What you have to do: From the entries that follow, gather each line holding the word "Control".

____ Available records

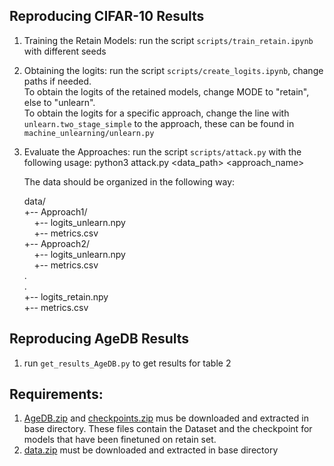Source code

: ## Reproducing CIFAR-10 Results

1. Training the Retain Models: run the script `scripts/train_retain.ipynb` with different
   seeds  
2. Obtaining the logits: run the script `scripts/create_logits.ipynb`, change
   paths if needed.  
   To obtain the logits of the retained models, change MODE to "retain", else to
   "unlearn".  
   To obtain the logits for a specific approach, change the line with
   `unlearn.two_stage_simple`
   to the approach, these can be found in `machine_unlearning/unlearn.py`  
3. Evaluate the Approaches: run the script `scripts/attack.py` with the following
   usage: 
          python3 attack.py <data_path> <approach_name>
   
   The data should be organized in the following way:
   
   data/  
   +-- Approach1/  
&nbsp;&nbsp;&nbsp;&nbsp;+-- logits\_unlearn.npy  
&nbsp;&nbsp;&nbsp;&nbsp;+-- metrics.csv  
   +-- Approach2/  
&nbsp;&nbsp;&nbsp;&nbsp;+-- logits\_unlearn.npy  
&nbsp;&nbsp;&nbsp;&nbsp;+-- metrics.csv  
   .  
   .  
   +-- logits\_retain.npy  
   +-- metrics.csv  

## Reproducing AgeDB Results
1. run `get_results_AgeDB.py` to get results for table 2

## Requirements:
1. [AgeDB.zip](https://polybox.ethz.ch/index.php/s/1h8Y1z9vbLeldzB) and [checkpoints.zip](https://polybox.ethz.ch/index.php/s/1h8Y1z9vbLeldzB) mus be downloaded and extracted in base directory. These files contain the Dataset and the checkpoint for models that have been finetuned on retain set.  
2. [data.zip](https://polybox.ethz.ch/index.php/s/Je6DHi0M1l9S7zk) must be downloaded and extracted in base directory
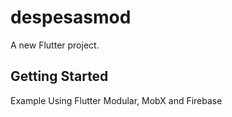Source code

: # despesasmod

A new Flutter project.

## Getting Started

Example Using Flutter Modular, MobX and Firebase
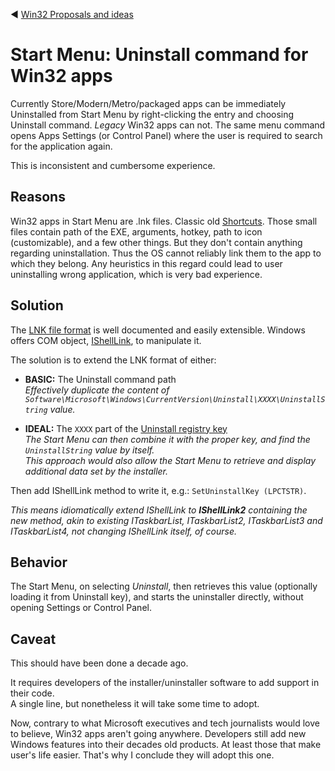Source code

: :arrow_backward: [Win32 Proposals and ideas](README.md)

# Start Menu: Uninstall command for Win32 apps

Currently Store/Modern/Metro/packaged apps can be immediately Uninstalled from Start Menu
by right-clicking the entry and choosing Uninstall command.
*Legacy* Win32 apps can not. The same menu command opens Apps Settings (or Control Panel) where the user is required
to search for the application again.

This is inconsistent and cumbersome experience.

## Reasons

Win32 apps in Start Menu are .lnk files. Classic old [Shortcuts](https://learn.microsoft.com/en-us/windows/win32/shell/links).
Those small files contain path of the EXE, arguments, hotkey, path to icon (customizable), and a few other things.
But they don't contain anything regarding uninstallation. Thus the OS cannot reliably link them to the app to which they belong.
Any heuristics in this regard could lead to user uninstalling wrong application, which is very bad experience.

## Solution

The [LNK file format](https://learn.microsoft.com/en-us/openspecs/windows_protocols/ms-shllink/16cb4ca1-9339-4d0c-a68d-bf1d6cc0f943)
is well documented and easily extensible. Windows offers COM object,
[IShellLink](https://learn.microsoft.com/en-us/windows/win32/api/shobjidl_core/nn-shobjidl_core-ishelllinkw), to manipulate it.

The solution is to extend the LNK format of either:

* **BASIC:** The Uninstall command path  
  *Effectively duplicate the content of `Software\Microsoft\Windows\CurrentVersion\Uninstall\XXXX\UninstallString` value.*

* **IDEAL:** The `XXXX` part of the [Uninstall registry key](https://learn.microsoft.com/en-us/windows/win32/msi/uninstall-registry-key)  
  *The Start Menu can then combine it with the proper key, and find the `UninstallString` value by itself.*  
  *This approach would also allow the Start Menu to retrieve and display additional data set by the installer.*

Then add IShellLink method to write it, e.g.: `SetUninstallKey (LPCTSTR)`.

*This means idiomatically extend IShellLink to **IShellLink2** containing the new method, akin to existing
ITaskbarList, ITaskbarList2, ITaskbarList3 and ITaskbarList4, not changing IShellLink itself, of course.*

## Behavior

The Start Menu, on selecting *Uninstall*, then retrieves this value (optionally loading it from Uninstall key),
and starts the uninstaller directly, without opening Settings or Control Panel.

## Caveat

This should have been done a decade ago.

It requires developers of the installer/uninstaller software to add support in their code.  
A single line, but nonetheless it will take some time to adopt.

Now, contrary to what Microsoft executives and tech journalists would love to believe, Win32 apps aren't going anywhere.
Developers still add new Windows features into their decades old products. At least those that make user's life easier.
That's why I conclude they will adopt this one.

________

Output for this task:
*Legacy* Win32 apps can not. The same menu command opens Apps Settings (or Control Panel) where the user is required
and starts the uninstaller directly, without opening Settings or Control Panel.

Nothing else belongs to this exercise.